Acute kidney injury (AKI) remains a common cause of preventable death in low-middle income countries due to cost and lack of dialysis access. AKI occurs in 24-59% of children with severe malaria (SM-AKI) and worsens mortality. Hyperkalemia, an understudied risk factor, occurs in 6% of Ugandan children with SM; coupled with AKI, mortality approaches 40%. Treatment of these children, especially those with severe anemia, becomes challenging, as packed red blood cells (pRBCs) may have high potassium (K+) loads. Herein, we describe a protocol using the novel manual Single Lumen Alternating Micro-Batch (mSLAMB) dialysis system to deplete pRBCs of K+ prior to transfusion. We hypothesize that a modified mSLAMB diffusion setup can decrease K+ by >80% in 20 minutes.

We first measured the K+ in 7 bags of pRBCs. Aliquots of 200mL of pRBCs were diluted with 25mL saline to achieve a hematocrit (Hct) <50%. Each 225mL “batch” of dilute pRBCs was run through the mSLAMB system using the “Dynamic Technique,” where dialysis fluid is run freely through the filter as blood runs concurrently during forward and return passes. K+ was measured at baseline and after each of 3 cycles to calculate clearance. To reduce the risk of circuit clotting, we positioned the bag heights so that a small amount of dialysis fluid was passively added to the batch each cycle. Active ultrafiltration (UF) via syringe pull was performed during the last cycle to control net volumes.

The median K+ in pRBCs was 70.9 mg/dL (IQR 23.1) in bags from -20 to +16 days from expiration. Four of 5 experiments completed all cycles (1st clotted due to over-filtration) and were included in analyses. Median run time was 20.5 (IQR 5.3) minutes with median cycle time of 6.7 minutes (IQR 1.6).
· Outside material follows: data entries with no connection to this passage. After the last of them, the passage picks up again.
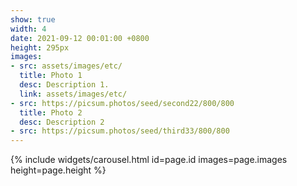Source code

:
 ```yaml
---
show: true
width: 4
date: 2021-09-12 00:01:00 +0800
height: 295px
images:
- src: assets/images/etc/
  title: Photo 1
  desc: Description 1.
  link: assets/images/etc/
- src: https://picsum.photos/seed/second22/800/800
  title: Photo 2
  desc: Description 2
- src: https://picsum.photos/seed/third33/800/800
---
```


{% include widgets/carousel.html id=page.id images=page.images height=page.height %}
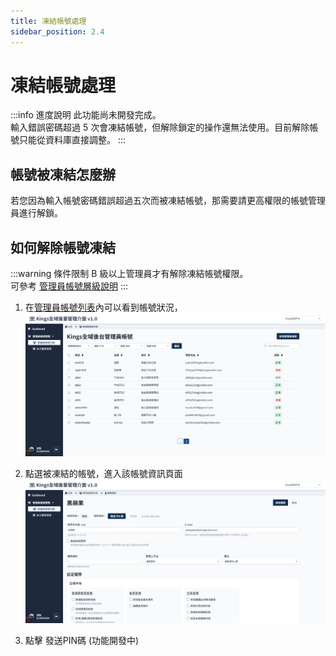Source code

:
 ```yaml
---
title: 凍結帳號處理
sidebar_position: 2.4
---
```


# 凍結帳號處理

:::info 進度說明
此功能尚未開發完成。<br/>
輸入錯誤密碼超過 5 次會凍結帳號，但解除鎖定的操作還無法使用。目前解除帳號只能從資料庫直接調整。
:::

## 帳號被凍結怎麼辦

若您因為輸入帳號密碼錯誤超過五次而被凍結帳號，那需要請更高權限的帳號管理員進行解鎖。

## 如何解除帳號凍結

:::warning 條件限制
B 級以上管理員才有解除凍結帳號權限。<br/>
可參考 [管理員帳號層級說明](../admin/administer-rules.md)
:::

1. 在[管理員帳號列表](../admin/admin-list.md)內可以看到帳號狀況，
   ![管理員帳號列表](img/administer-list-freeze-admin.png)

2. 點選被凍結的帳號，進入該帳號資訊頁面
   ![解除凍結帳號](img/snet-pin-to-release-freeze-account.png)

3. 點擊 發送PIN碼
   (功能開發中)
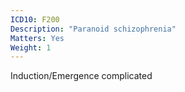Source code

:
 ```yaml
---
ICD10: F200
Description: "Paranoid schizophrenia"
Matters: Yes
Weight: 1
---
```

Induction/Emergence complicated
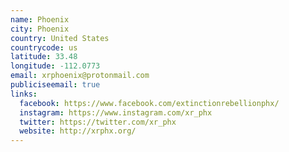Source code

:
```yaml
---
name: Phoenix
city: Phoenix
country: United States
countrycode: us
latitude: 33.48
longitude: -112.0773
email: xrphoenix@protonmail.com
publiciseemail: true
links:
  facebook: https://www.facebook.com/extinctionrebellionphx/
  instagram: https://www.instagram.com/xr_phx
  twitter: https://twitter.com/xr_phx
  website: http://xrphx.org/
---
```

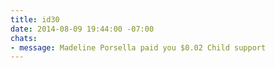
 ```yaml
---
title: id30
date: 2014-08-09 19:44:00 -07:00
chats:
- message: Madeline Porsella paid you $0.02 Child support
---
```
The median baseline K+ was 38.5 mg/dL (IQR 4.6). Median K+ reduction rate (KRR) achieved was 93.2% (IQR 5.3), with the greatest median KRR in cycle 1 (80.9%, IQR 0.03). Minimal clearance occurred by cycle 3 (KRR 8.7%, IQR 3.7). Median starting and ending Hct were 40% (IQR 5.3) and 43% (IQR 7.3), respectively (median change +2.5% (IQR 1.5)). A blood volume reduction of 17.8% (IQR 6.0) was achieved using active UF.



The mSLAMB system can effectively remove 90% of K+ in <30 minutes from stored pRBCs while facilitating volume control. Studies have begun in Uganda to assess the risk posed by transfusion to children with SM-AKI, hyperkalemia, and severe anemia, as this technique may allow a safer means of resuscitating these children.